* [What you need to do] For each line below that includes the word "Física", make a copy.

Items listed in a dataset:
+++
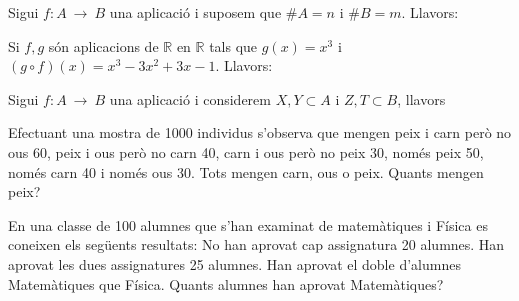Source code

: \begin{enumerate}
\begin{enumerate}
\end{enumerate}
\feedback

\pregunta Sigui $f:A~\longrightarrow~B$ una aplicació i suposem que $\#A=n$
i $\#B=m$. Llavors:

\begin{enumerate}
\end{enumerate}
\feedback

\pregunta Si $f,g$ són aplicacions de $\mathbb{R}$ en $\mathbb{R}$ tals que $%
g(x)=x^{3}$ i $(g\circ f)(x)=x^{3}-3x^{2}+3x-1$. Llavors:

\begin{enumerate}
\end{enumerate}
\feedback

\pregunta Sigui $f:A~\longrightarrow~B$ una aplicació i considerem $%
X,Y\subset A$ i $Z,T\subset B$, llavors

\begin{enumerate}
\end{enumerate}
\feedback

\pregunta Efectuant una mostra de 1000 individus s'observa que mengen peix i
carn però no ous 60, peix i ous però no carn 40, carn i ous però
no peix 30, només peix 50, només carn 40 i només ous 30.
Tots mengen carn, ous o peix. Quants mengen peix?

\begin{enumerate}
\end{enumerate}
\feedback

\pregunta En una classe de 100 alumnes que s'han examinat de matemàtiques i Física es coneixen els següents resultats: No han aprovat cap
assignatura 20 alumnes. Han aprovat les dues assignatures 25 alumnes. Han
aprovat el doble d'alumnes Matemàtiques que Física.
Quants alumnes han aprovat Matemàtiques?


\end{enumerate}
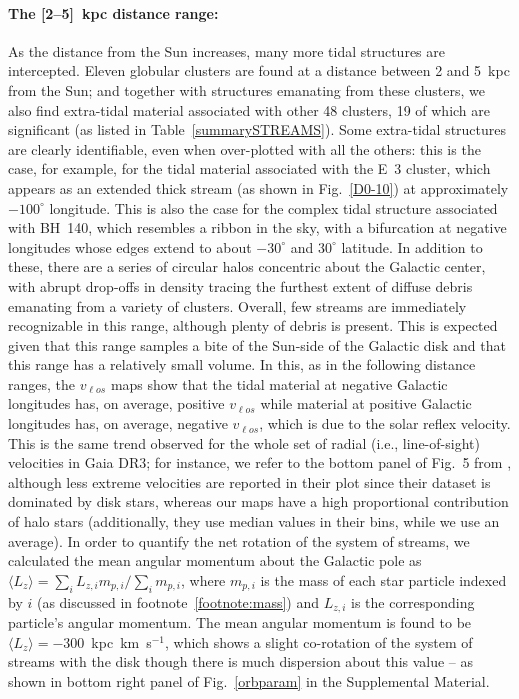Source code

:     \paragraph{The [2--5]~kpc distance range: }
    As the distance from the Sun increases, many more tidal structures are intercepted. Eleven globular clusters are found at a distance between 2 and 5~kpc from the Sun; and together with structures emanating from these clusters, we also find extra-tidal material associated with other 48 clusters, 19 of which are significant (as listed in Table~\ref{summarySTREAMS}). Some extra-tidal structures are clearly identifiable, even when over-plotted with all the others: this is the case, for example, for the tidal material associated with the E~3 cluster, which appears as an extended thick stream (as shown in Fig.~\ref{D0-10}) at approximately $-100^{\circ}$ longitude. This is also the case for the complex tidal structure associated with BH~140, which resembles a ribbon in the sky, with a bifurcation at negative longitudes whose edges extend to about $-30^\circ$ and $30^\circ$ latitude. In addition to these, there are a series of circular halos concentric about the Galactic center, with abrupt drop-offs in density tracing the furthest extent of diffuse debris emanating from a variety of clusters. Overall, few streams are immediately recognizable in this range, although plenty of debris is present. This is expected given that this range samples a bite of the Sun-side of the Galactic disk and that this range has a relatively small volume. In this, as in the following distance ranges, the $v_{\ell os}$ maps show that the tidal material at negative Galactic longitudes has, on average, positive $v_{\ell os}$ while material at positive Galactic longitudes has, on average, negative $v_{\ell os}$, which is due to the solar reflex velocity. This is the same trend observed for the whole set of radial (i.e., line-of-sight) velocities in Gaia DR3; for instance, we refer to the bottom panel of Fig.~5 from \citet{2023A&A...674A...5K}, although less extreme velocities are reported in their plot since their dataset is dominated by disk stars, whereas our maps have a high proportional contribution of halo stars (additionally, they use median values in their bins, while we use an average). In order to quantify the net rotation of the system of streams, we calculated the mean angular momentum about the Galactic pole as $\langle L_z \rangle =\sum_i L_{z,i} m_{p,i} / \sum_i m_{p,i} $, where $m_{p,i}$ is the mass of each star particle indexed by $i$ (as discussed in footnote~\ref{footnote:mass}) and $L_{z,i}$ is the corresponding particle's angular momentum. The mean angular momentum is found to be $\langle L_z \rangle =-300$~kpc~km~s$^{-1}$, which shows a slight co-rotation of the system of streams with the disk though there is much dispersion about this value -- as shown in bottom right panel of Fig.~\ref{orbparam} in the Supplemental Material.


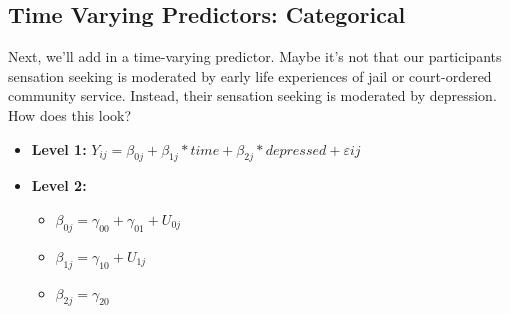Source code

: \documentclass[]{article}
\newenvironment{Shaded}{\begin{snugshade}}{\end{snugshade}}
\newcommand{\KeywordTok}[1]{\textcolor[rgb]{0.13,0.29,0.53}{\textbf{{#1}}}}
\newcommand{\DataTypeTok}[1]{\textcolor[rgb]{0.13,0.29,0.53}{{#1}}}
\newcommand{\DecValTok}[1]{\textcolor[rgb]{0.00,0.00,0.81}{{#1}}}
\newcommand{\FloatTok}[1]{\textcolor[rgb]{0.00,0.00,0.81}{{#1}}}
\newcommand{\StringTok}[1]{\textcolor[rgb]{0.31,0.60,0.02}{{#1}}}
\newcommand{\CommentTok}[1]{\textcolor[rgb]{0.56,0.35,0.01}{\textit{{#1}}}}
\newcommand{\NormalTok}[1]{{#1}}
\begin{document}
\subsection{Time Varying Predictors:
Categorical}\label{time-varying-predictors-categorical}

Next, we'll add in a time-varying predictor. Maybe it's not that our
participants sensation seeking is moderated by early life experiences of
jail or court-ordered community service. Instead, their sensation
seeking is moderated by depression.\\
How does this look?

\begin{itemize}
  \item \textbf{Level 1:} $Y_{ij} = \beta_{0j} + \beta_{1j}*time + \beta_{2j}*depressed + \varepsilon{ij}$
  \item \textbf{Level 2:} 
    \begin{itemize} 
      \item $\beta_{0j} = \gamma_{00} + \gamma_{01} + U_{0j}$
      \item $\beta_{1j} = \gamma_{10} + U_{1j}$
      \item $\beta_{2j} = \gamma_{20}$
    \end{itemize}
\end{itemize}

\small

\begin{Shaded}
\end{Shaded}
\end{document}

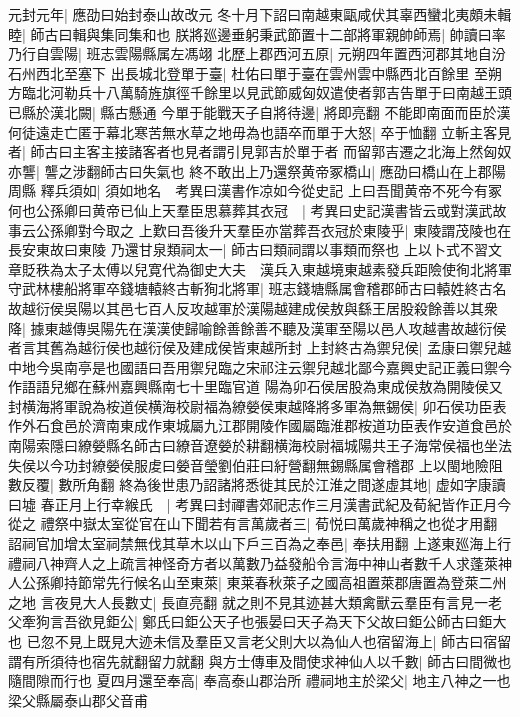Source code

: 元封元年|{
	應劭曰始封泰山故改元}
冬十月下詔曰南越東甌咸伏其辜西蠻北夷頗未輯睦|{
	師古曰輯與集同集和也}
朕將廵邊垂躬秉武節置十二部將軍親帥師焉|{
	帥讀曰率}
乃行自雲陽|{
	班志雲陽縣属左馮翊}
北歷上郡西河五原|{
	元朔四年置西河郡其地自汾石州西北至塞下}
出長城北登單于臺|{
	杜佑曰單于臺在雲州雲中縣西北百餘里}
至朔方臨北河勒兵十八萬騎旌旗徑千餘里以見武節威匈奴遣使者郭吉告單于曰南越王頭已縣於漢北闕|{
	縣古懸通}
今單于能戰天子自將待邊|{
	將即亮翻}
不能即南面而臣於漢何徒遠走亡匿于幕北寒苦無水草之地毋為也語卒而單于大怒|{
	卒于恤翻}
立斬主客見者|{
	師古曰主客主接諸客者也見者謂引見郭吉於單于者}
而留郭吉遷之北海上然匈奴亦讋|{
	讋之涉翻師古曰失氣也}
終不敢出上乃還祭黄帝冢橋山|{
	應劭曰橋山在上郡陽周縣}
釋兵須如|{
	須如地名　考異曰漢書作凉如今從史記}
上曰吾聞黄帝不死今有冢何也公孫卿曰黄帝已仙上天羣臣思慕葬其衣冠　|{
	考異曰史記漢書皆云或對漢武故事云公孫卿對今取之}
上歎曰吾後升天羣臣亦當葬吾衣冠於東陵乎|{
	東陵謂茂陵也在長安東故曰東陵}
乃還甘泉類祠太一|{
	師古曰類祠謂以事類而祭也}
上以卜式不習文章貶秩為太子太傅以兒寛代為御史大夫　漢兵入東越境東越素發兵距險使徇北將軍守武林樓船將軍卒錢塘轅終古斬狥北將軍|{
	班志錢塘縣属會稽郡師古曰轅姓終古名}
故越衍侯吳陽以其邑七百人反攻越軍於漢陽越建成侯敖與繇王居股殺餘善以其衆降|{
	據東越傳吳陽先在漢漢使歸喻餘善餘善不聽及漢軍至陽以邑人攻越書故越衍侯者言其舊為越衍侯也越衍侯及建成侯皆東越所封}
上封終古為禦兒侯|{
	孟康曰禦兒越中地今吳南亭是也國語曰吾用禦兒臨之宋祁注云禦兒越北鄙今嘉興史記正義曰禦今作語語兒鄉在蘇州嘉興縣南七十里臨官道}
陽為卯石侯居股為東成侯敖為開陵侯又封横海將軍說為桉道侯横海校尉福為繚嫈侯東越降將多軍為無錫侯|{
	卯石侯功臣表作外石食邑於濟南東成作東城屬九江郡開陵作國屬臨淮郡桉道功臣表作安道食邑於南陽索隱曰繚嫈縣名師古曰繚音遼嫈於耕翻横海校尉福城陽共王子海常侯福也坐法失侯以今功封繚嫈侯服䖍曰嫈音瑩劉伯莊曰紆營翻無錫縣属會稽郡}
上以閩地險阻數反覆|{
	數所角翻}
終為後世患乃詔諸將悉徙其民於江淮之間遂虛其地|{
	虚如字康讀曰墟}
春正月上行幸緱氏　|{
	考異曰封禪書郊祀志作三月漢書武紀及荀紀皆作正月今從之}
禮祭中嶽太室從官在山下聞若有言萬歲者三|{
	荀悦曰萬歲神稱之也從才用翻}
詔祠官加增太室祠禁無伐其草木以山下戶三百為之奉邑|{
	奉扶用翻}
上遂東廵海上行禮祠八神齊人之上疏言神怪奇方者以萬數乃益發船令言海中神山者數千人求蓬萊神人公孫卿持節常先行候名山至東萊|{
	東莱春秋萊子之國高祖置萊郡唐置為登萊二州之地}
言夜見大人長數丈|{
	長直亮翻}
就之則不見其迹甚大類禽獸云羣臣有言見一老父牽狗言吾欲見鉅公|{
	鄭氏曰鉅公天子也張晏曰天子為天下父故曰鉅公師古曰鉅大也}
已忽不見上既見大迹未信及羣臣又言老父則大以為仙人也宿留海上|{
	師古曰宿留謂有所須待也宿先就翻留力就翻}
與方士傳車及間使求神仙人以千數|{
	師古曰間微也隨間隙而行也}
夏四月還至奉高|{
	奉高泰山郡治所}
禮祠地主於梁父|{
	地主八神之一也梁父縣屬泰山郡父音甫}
+++
* [Answer box]
\pregunta En una classe de 100 alumnes que s'han examinat de matemàtiques i Física es coneixen els següents resultats: No han aprovat cap
aprovat el doble d'alumnes Matemàtiques que Física.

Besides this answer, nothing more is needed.